Apple’s FastVLM is a groundbreaking Vision Language Model known for its speed and accuracy, using FastViTHD for real-time performance and efficiency.
Its smallest variant surpasses competitors in speed, being 85x faster Time-to-First-Token and 3.4x smaller in size.
FastVLM's larger models outperform competitors with 7.9x faster Time-to-First-Token using just a single image encoder.
To install and run FastVLM, prerequisites include a GPU like RTX A6000, 100GB storage, 16GB VRAM, and Anaconda installed.
Using a GPU-powered Virtual Machine by NodeShift simplifies Cloud deployments and meets high computing requirements.

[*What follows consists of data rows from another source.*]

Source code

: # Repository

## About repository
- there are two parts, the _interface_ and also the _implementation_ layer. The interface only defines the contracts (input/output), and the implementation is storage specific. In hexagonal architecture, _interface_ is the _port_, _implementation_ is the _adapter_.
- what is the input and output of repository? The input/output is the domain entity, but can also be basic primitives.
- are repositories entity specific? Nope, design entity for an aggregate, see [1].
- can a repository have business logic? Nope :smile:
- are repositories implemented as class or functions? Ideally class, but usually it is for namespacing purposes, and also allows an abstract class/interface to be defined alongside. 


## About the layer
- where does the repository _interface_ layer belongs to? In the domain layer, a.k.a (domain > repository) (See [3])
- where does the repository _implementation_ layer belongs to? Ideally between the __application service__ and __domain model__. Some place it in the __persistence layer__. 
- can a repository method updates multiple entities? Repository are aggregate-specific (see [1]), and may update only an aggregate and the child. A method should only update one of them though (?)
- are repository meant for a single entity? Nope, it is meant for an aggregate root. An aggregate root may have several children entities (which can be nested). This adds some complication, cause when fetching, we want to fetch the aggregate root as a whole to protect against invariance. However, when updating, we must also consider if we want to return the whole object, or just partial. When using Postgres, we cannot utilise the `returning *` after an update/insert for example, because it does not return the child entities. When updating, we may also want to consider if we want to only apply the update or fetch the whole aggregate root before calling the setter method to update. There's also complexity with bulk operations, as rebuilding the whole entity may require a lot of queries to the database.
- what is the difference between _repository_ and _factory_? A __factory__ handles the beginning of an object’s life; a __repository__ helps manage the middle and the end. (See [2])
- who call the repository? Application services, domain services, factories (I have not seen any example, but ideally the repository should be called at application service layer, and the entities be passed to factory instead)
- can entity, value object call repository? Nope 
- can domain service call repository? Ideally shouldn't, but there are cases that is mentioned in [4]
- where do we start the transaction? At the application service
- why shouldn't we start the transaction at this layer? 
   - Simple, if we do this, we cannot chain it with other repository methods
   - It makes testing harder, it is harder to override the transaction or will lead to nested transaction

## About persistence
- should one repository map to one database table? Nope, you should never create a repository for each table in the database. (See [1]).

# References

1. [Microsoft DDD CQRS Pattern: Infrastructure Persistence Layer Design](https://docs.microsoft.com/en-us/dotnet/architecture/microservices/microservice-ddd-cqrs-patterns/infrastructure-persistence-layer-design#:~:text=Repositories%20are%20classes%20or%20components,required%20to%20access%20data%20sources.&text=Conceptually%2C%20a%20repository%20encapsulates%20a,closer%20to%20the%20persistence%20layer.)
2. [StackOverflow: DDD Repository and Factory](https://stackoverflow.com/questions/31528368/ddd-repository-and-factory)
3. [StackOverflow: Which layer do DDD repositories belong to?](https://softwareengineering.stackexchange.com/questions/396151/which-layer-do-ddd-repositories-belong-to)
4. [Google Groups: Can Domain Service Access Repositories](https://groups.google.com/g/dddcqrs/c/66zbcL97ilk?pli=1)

Steps include setting up a NodeShift account, creating a GPU node, selecting configurations for GPU and storage, choosing authentication method, and deploying the node.
Connecting to the active Compute Node via SSH, setting up the project environment with dependencies, and downloading and running the model are integral parts of the process.
To run inference with FastVLM, users can describe images or extract text using specific commands on chosen models and image files.
FastVLM's innovative FastViTHD encoder reduces visual token counts and latency, ensuring real-time performance even with high-resolution images.
NodeShift cloud provides GPU-powered Virtual Machines for efficient FastVLM deployment, compliant with industry standards for seamless integration and performance.
By leveraging NodeShift's platform, developers can easily set up and run FastVLM, catering to diverse applications from mobile devices to large-scale cloud environments.